State Claims: Motion to Stay
Although we declined to dismiss Count I for failure to state a claim and held it not arbitrable as a result of the policies of federal securities law, Weissbuch v. Merrill Lynch, Pierce Fenner Smith, Inc., 558 F.2d 831 (7th Cir. 1977), Peters' state law counts are a different matter. The arbitration clause between the parties, see note 3, supra, unambiguously provides for the settlement of controversies such as the present one by arbitration.

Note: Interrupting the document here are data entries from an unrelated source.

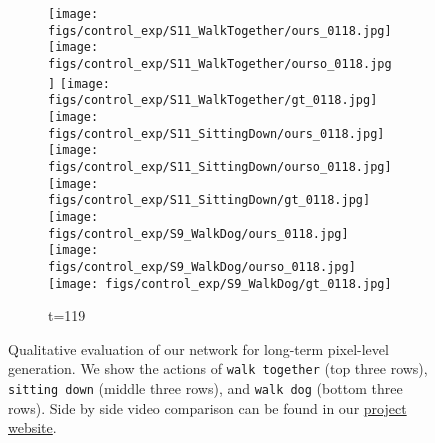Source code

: \documentclass{article}
\begin{document}
\begin{appendix}
\begin{figure*}[!thbp]
\begin{subfigure}{0.12\linewidth}
	\end{subfigure}
	\begin{subfigure}{0.12\linewidth}
        \caption*{t=119}
        \vspace{-7pt}
	    \texttt{[image: figs/control\_exp/S11\_WalkTogether/ours\_0118.jpg]}
	    \texttt{[image: figs/control\_exp/S11\_WalkTogether/ourso\_0118.jpg]}
	    \vspace{.2cm}
  		\texttt{[image: figs/control\_exp/S11\_WalkTogether/gt\_0118.jpg]}
  		\texttt{[image: figs/control\_exp/S11\_SittingDown/ours\_0118.jpg]}
  		\texttt{[image: figs/control\_exp/S11\_SittingDown/ourso\_0118.jpg]}
  		\vspace{.2cm}
  		\texttt{[image: figs/control\_exp/S11\_SittingDown/gt\_0118.jpg]}
  		\texttt{[image: figs/control\_exp/S9\_WalkDog/ours\_0118.jpg]}
  		\texttt{[image: figs/control\_exp/S9\_WalkDog/ourso\_0118.jpg]}
  		\vspace{.2cm}
  		\texttt{[image: figs/control\_exp/S9\_WalkDog/gt\_0118.jpg]}
	\end{subfigure}
    \vspace{-10pt}
    \caption{Qualitative evaluation of our network for long-term pixel-level generation.  We show the actions of \texttt{walk together} (top three rows), \texttt{sitting down} (middle three rows), and \texttt{walk dog} (bottom three rows). Side by side video comparison can be found in our \href{https://goo.gl/U7UOfy}{project website}.}
\label{fig:h36mgtft2}
\vspace{-40pt}
\end{figure*}


\end{appendix}
\end{document}
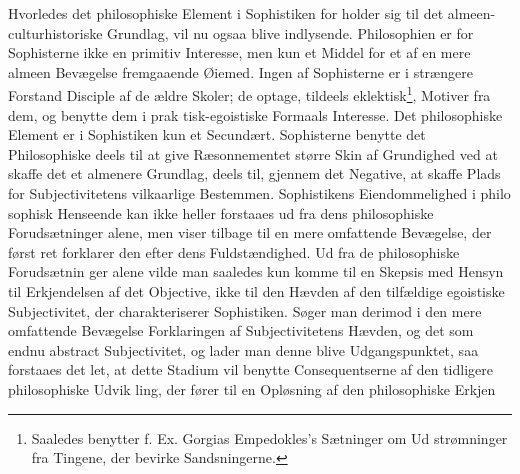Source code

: \documentclass[12pt,a4paper]{book}
\begin{document}
Hvorledes det philosophiske Element i Sophistiken for\-%
holder sig til det almeen-culturhistoriske Grundlag, vil nu
ogsaa blive indlysende. Philosophien er for Sophisterne ikke
en primitiv Interesse, men kun et Middel for et af en mere
almeen Bevægelse fremgaaende Øiemed. Ingen af Sophisterne
er i strængere Forstand Disciple af de ældre Skoler; de optage,
tildeels eklektisk\footnote{Saaledes benytter f. Ex. Gorgias Empedokles's Sætninger om Ud\-%
strømninger fra Tingene, der bevirke Sandsningerne.}, Motiver fra dem, og benytte dem i prak\-%
tisk-egoistiske Formaals Interesse. Det philosophiske Element
er i Sophistiken kun et Secundært. Sophisterne benytte det
Philosophiske deels til at give Ræsonnementet større Skin af
Grundighed ved at skaffe det et almenere Grundlag, deels til,
gjennem det Negative, at skaffe Plads for Subjectivitetens
vilkaarlige Bestemmen. Sophistikens Eiendommelighed i philo\-%
sophisk Henseende kan ikke heller forstaaes ud fra dens
philosophiske Forudsætninger alene, men viser tilbage til en
mere omfattende Bevægelse, der først ret forklarer den efter
dens Fuldstændighed. Ud fra de philosophiske Forudsætnin\-%
ger alene vilde man saaledes kun komme til en Skepsis med
Hensyn til Erkjendelsen af det Objective, ikke til den Hævden
af den tilfældige egoistiske Subjectivitet, der charakteriserer
Sophistiken. Søger man derimod i den mere omfattende
Bevægelse Forklaringen af Subjectivitetens Hævden, og det
som endnu abstract Subjectivitet, og lader man denne blive
Udgangspunktet, saa forstaaes det let, at dette Stadium vil
benytte Consequentserne af den tidligere philosophiske Udvik\-%
ling, der fører til en Opløsning af den philosophiske Erkjen\-%
\end{document}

It might be argued that considerations of efficiency and sound judicial administration mandate resolution of factually and legally intertwined arbitrable and non-arbitrable claims in federal court, Sibley v. Tandy Corp., 543 F.2d 540 (5th Cir. 1976), cert. denied, 434 U.S. 824, 98 S.Ct. 71, 54 L.Ed.2d 82 (1977). However, the Seventh Circuit has held that district courts may not refuse to enforce arbitration agreements because of the joinder of a non-arbitrable federal securities claim. Dickinson v. Heinold Securities, Inc., 661 F.2d 638 (7th Cir. 1981). The Court dismissed the efficiency argument in Dickinson as "speculative." And while the Court observed that a district court has discretion to stay arbitration pending judicial resolution of non-arbitrable claims where the non-arbitrable issues substantially permeate the entire case, it emphasized that permeation simply permits control of the order of the two adjudications, and not adjudication of the non-arbitrable claims in federal court. Id. at 644. Because of the conflict between the securities and arbitration acts, bifurcation of federal and pendent state law claims is necessary. Krause, Securities Litigation: The Unresolved Problem of Predispute Arbitration Agreement for Pendent Claims, 29 DePaul L.Rev. 693, 716 (1980). Therefore, the motion to stay is granted as to Counts II, III and V.
For the foregoing reasons, defendants' motion is granted in part and denied in part. The motion to stay is granted as to Counts II, III and V. It is denied as to Count I. The alternative motion to dismiss is denied as to Count I and granted as to Count IV. It is so ordered.